Security researchers have exposed a large-scale phishing operation that compromised approximately 30,000 Facebook Business accounts by abusing Google AppSheet as a mail relay. The Vietnamese-linked campaign, codenamed AccountDumpling, sells stolen accounts through an illicit storefront while continuing to harvest credentials across ten countries.

The AppSheet Bypass

The attackers send phishing emails from legitimate Google AppSheet addresses—specifically [email protected]—which bypass most spam filters because AppSheet is a trusted Google service. Victims receive messages impersonating Meta Support, warning that their Facebook Business accounts face permanent deletion unless they submit an appeal.

The emails direct targets to credential harvesting pages hosted on Netlify, Vercel, and Google Drive. Once victims enter their login credentials, the data flows to Telegram channels controlled by the threat actors.

This technique exploits the same trust gap that made Google Cloud Application Integration phishing so effective—attackers leverage legitimate Google infrastructure to appear credible.

Four Attack Clusters

Researchers identified four distinct phishing pipelines feeding into a centralized monetization system:

1. Netlify-hosted pages: Capture dates of birth, phone numbers, and government ID photos alongside credentials
2. Vercel-hosted portals: Deploy fake CAPTCHA checks before credential collection, including two-factor authentication codes
3. Google Drive PDFs: Generated via Canva, these documents use html2canvas to capture browser screenshots and sensitive documents
4. Employment lures: Fake job offers from WhatsApp, Meta, Adobe, and Apple to harvest personal data

The variety of lures—account disablement notices, copyright complaints, job offers—suggests a mature operation testing multiple social engineering angles simultaneously.

Attribution

PDF metadata revealed the author name "PHẠM TÀI TÂN," leading researchers to a digital marketing website (phamtaitan[.]vn) associated with this identity. The actors appear to operate under a facade of legitimate marketing services while running credential theft operations on the side.

Victim data extracted from Telegram channels shows targets concentrated in the U.S., Italy, Canada, Philippines, India, Spain, Australia, U.K., Brazil, and Mexico—a global footprint suggesting opportunistic targeting rather than a specific regional focus.

The Criminal-Commercial Loop

Stolen Facebook Business accounts are valuable commodities. Attackers use them to run fraudulent ad campaigns, distribute malware through trusted business pages, or resell access to other criminals. The AccountDumpling operation appears to handle the entire pipeline: steal accounts, then monetize them through an affiliated storefront.
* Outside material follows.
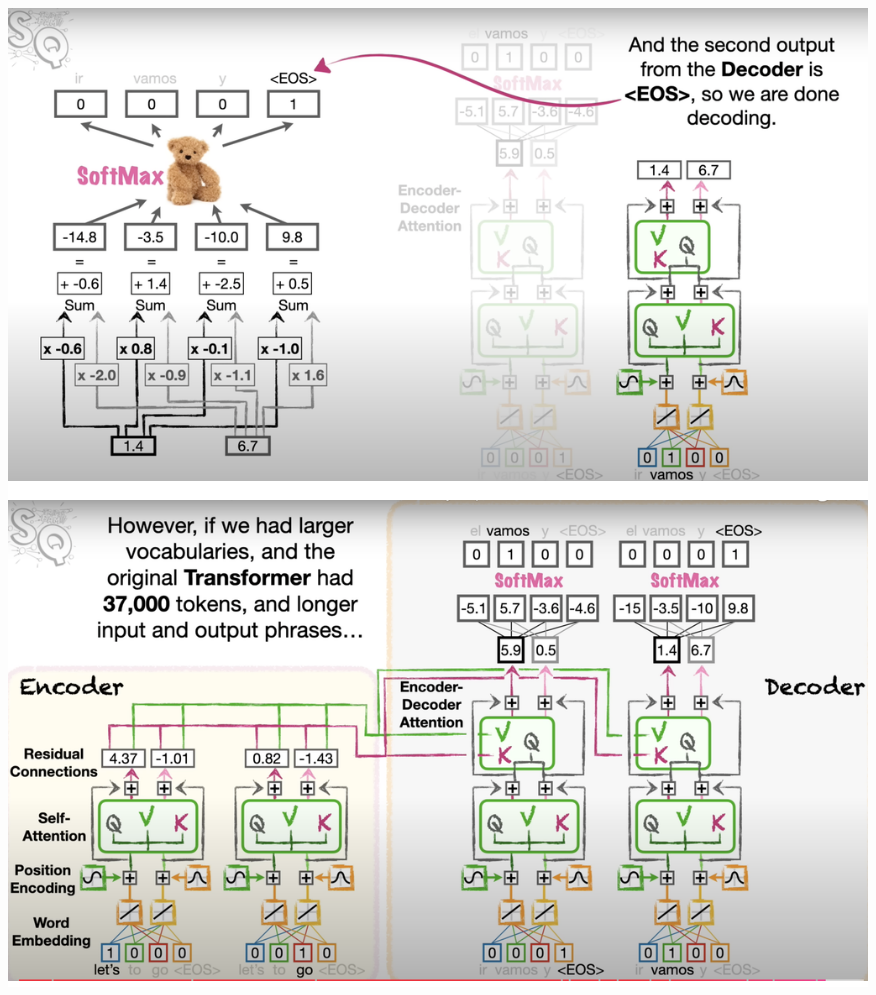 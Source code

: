
![finish_decode](./pictures/finish_decode.png)

![encoder_decoder_architecture](./pictures/encoder_decoder_architecture.png)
For organizations managing social media presence, this represents a real threat. A compromised Facebook Business account can damage brand reputation, expose customer data through connected apps, and incur advertising charges before anyone notices.

Protecting Your Facebook Business Accounts

Standard phishing awareness guidance applies, but this campaign requires additional attention:

1. Verify Meta communications through official channels—Meta will never ask you to submit appeals via third-party links
2. Check sender addresses carefully—legitimate Meta emails come from @facebookmail.com or @fb.com, not AppSheet
3. Enable Login Alerts in Facebook Security Settings to catch unauthorized access attempts
4. Use hardware security keys for Business Manager accounts rather than SMS or app-based 2FA
5. Review connected apps regularly and remove anything you don't recognize

Security teams should also consider monitoring for emails from AppSheet addresses that reference Facebook or Meta—these are almost certainly malicious given the campaign's scale.

The Bigger Picture

AccountDumpling represents an evolution in phishing infrastructure. By routing attacks through trusted Google services, the operators neutralize email security controls that most organizations depend on. The campaign demonstrates that domain reputation alone cannot determine whether an email is safe.

For security teams tracking this threat, the indicators are the business relationships: AppSheet emails claiming to be from Meta, Netlify/Vercel hosting for credential pages, and Telegram for data exfiltration. Blocking any one of these legitimate services would cause operational problems, so detection has to focus on the combination of signals rather than individual components.